Les réformes de Deng Xiaoping ont marqué le début d’une transformation politique, économique, militaire et culturel remarquable faisant de la Chine une superpuissance incontournable au 21ème siècle. Après la mort de Mao, le rôle secondaire joué par Deng a joué un rôle salvateur, d’abord économique puis politique, culturel et miliaire, dans le retour chinois sur la scène internationale dont les échos se font entendre à ce jour. Ce faisant, la Chine est passé d’un pays insulaire et introverti en proie à des périodes de chaos et de famine au pays moderne, tourné vers l’extérieur et sophistiqué que nous connaissons aujourd’hui. La RDC est l’un des pays témoins de l’engagement stratégique chinois en Afrique.

2022 marque le 50ème anniversaire d’harmonisation des relations diplomatiques entre la République Démocratique du Congo et la République populaire de Chine. Au fil des années, l’amitié entre les deux pays s’est révélée être un partenariat stratégique, global et complémentaire dans le cadre de la coopération Sud-Sud.

L’étendue de leur coopération peut être résumée en 4 périodes : Première période 1960-1972. Les relations ont été tumultueuses, en raison de l’assassinat de Lumumba. Deuxième période 1972-1990. Comparée à la première, cette période enregistre un plus grand nombre de visites, d’accords et de programmes d’aide. Ceci est dû à l’harmonisation des relations bilatérales en 1972 rendue possible par le contexte du système international de l’époque. Cependant, en raison de l’instabilité politique et de l’avènement de la guerre en RDC à partir de 1997, l’élan de la coopération s’affaiblira. Troisième période 1997-2003. Relance de la coopération sino-congolaise. La fin du régime dictatorial, le voyage de Mze Kabila à Pékin (son premier voyage à l’étranger en tant que président de la RDC), la signature de l’accord de protection et d’encouragement mutuel des investissements ont marqué la troisième phase. Cependant, deux mois après la signature de cet accord, la deuxième guerre du Congo éclatera jusqu’en 2003 officiellement mais officieusement jusqu’en 2006. Quatrième période 2008-à ce jour. Grand renouveau dans les relations Sino-congolaises en raison de la signature du mémorandum d’attente (2007), de la convention de collaboration (2008) et des différents avenants (2024) entre la République Démocratique du Congo et les entreprises publiques chinoises.

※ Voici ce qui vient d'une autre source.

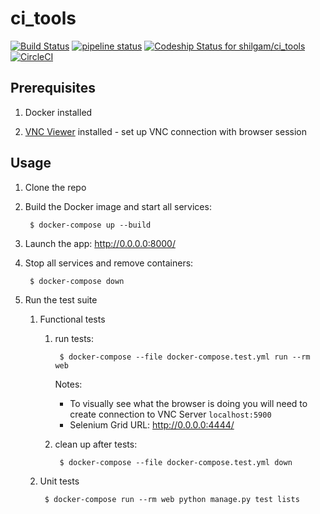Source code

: # ci_tools

[![Build Status](https://travis-ci.com/shilgam/tdd-with-python.svg?branch=master)](https://travis-ci.com/shilgam/tdd-with-python) [![pipeline status](https://gitlab.com/shilgam1/ci_tools/badges/master/pipeline.svg)](https://gitlab.com/shilgam1/ci_tools/commits/master) [![Codeship Status for shilgam/ci_tools](https://app.codeship.com/projects/84dc83c0-1686-0137-368c-02228243811b/status?branch=master)](https://app.codeship.com/projects/327923) [![CircleCI](https://circleci.com/gh/shilgam/ci_tools.svg?style=svg)](https://circleci.com/gh/shilgam/ci_tools)

## Prerequisites

1. Docker installed

2. [VNC Viewer](https://www.realvnc.com/en/connect/download/viewer/) installed - set up VNC connection with browser session

## Usage

1. Clone the repo

1. Build the Docker image and start all services:

        $ docker-compose up --build

1. Launch the app: http://0.0.0.0:8000/

1. Stop all services and remove containers:

        $ docker-compose down

1. Run the test suite

    1. Functional tests

        1. run tests:

                $ docker-compose --file docker-compose.test.yml run --rm web
            Notes:
            - To visually see what the browser is doing you will need to create connection to VNC Server `localhost:5900`
            - Selenium Grid URL: http://0.0.0.0:4444/

        1. clean up after tests:

                $ docker-compose --file docker-compose.test.yml down

    1. Unit tests

            $ docker-compose run --rm web python manage.py test lists
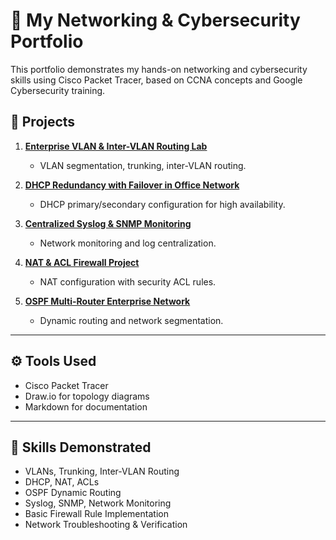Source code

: # 💼 My Networking & Cybersecurity Portfolio

This portfolio demonstrates my hands-on networking and cybersecurity skills using Cisco Packet Tracer, based on CCNA concepts and Google Cybersecurity training.

## 🧩 Projects

1. **[Enterprise VLAN & Inter-VLAN Routing Lab](https://github.com/asmymhm/enterprise-vlan-intervlan-lab)**
   - VLAN segmentation, trunking, inter-VLAN routing.

2. **[DHCP Redundancy with Failover in Office Network](https://github.com/asmymhm/dhcp-redundancy-with-Failover-in-Office-Network-lab)**
   - DHCP primary/secondary configuration for high availability.

3. **[Centralized Syslog & SNMP Monitoring](https://github.com/asmymhm/centralized-syslog-snmp-monitoring-lab)**
   - Network monitoring and log centralization.

4. **[NAT & ACL Firewall Project](https://github.com/asmymhm/networking-nat-acl-firewall)**
   - NAT configuration with security ACL rules.

5. **[OSPF Multi-Router Enterprise Network](https://github.com/asmymhm/ospf-multi-router-office-network)**
   - Dynamic routing and network segmentation.

---

## ⚙️ Tools Used
- Cisco Packet Tracer  
- Draw.io for topology diagrams  
- Markdown for documentation  

---

## 🎯 Skills Demonstrated
- VLANs, Trunking, Inter-VLAN Routing  
- DHCP, NAT, ACLs  
- OSPF Dynamic Routing  
- Syslog, SNMP, Network Monitoring  
- Basic Firewall Rule Implementation  
- Network Troubleshooting & Verification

Dans cette opinion, au-delà de sa taille économique, de son réseau commercial, de ses épargnes et capacités militaires mondialement connues, le Professeur Georges Olemanu Lohalo présente et discute les raisons particulières de l’importance de la Chine pour la République Démocratique du Congo, principalement basées sur les principes de la recherche du plus grand bien, des intérêts partagés, de la sincérité, des résultats effectifs, d’amitié et de bonne foi.

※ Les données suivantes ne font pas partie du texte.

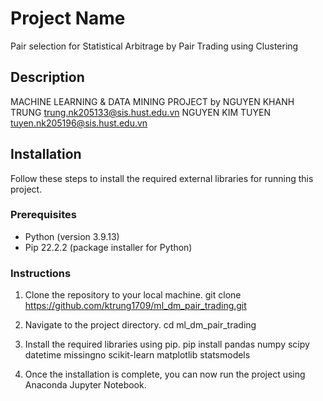 # Project Name
Pair selection for Statistical Arbitrage by Pair Trading using
Clustering
## Description
MACHINE LEARNING & DATA MINING PROJECT
by
NGUYEN KHANH TRUNG trung.nk205133@sis.hust.edu.vn
NGUYEN KIM TUYEN tuyen.nk205196@sis.hust.edu.vn
## Installation
Follow these steps to install the required external libraries for running this project.

### Prerequisites
- Python (version 3.9.13)
- Pip 22.2.2 (package installer for Python)

### Instructions
1. Clone the repository to your local machine.
git clone https://github.com/ktrung1709/ml_dm_pair_trading.git

2. Navigate to the project directory.
cd ml_dm_pair_trading

3. Install the required libraries using pip.
pip install pandas numpy scipy datetime missingno scikit-learn matplotlib statsmodels

4. Once the installation is complete, you can now run the project using Anaconda Jupyter Notebook.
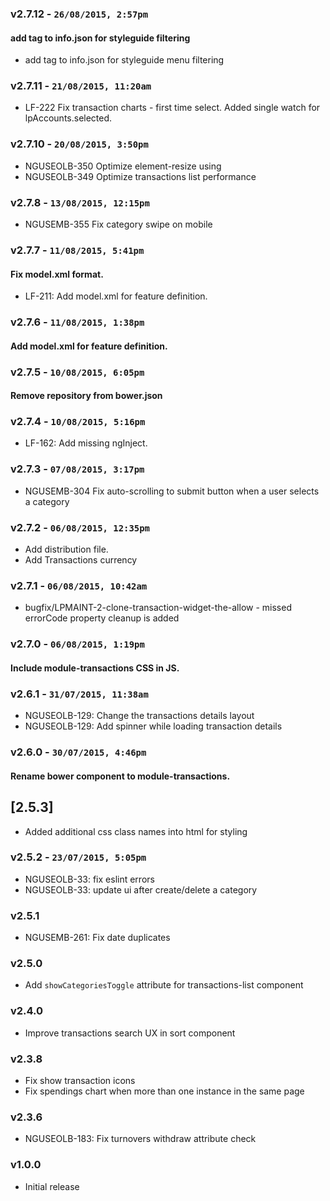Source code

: ### v2.7.12 - `26/08/2015, 2:57pm`
#### add tag to info.json for styleguide filtering  
* add tag to info.json for styleguide menu filtering  


### v2.7.11 - `21/08/2015, 11:20am`
* LF-222 Fix transaction charts - first time select. Added single watch for lpAccounts.selected. 


### v2.7.10 - `20/08/2015, 3:50pm`
* NGUSEOLB-350 Optimize element-resize using  
* NGUSEOLB-349 Optimize transactions list performance  


### v2.7.8 - `13/08/2015, 12:15pm`
* NGUSEMB-355 Fix category swipe on mobile


### v2.7.7 - `11/08/2015, 5:41pm`
#### Fix model.xml format.
* LF-211: Add model.xml for feature definition.


### v2.7.6 - `11/08/2015, 1:38pm`
#### Add model.xml for feature definition.


### v2.7.5 - `10/08/2015, 6:05pm`
#### Remove repository from bower.json


### v2.7.4 - `10/08/2015, 5:16pm`
* LF-162: Add missing ngInject.


### v2.7.3 - `07/08/2015, 3:17pm`
* NGUSEMB-304 Fix auto-scrolling to submit button when a user selects a category

### v2.7.2 - `06/08/2015, 12:35pm`
* Add distribution file.
* Add Transactions currency

### v2.7.1 - `06/08/2015, 10:42am`
* bugfix/LPMAINT-2-clone-transaction-widget-the-allow - missed errorCode property cleanup is added

### v2.7.0 - `06/08/2015, 1:19pm`
#### Include module-transactions CSS in JS.

### v2.6.1 - `31/07/2015, 11:38am`
* NGUSEOLB-129: Change the transactions details layout
* NGUSEOLB-129: Add spinner while loading transaction details

### v2.6.0 - `30/07/2015, 4:46pm`
#### Rename bower component to module-transactions.

## [2.5.3]
* Added additional css class names into html for styling

### v2.5.2 - `23/07/2015, 5:05pm`
* NGUSEOLB-33: fix eslint errors
* NGUSEOLB-33: update ui after create/delete a category

### v2.5.1
* NGUSEMB-261: Fix date duplicates

### v2.5.0
* Add `showCategoriesToggle` attribute for transactions-list component

### v2.4.0
* Improve transactions search UX in sort component

### v2.3.8
* Fix show transaction icons
* Fix spendings chart when more than one instance in the same page

### v2.3.6
* NGUSEOLB-183: Fix turnovers withdraw attribute check

### v1.0.0
* Initial release
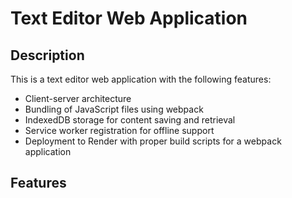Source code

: # Text Editor Web Application

## Description

This is a text editor web application with the following features:

- Client-server architecture
- Bundling of JavaScript files using webpack
- IndexedDB storage for content saving and retrieval
- Service worker registration for offline support
- Deployment to Render with proper build scripts for a webpack application

## Features

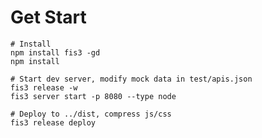 # Get Start
    # Install
    npm install fis3 -gd
    npm install
    
    # Start dev server, modify mock data in test/apis.json
    fis3 release -w
    fis3 server start -p 8080 --type node
    
    # Deploy to ../dist, compress js/css
    fis3 release deploy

D’aucuns n’ignorent que la Chine utilise principalement l’investissement et l’aide publique pour contribuer au développement économique des pays Africains. En RDC, cette approche est visible à travers l’aide directe d’État à État (par exemple sous la forme de subventions ou de prêts sans intérêt) et la signature d’accord entre les entreprises d’État chinois et celles d’État congolais (généralement sous la forme des coentreprises). Point n’est besoin d’énumérer les multiples aides et différentes coentreprises chinoises en RDC dont le financement, la construction du Centre culturel Africain à Kinshasa et la récente signature du 5ème avenant de la convention de collaboration de 2008 en constituent les preuves de vitalité d’une coopération gagnant-gagnant.

Par ailleurs, l’optimisation sans cesse renouvelée de la convention de collaboration entre les entreprises chinoises et l’Etat congolais contribue au financement sécurisé et à la construction qualifiée des infrastructures détruites par des longues années d’une gouvernance prédatrice au service des intérêts partisans et surtout rassure les investisseurs privés chinois à venir investir au Congo dont l’engagement étatique chinois symbolise stabilité des institutions et amélioration continue du climat des affaires en République Démocratique du Congo. A ce jour, l’on estime à plus de 20 milliards d’investissements chinois en RDC.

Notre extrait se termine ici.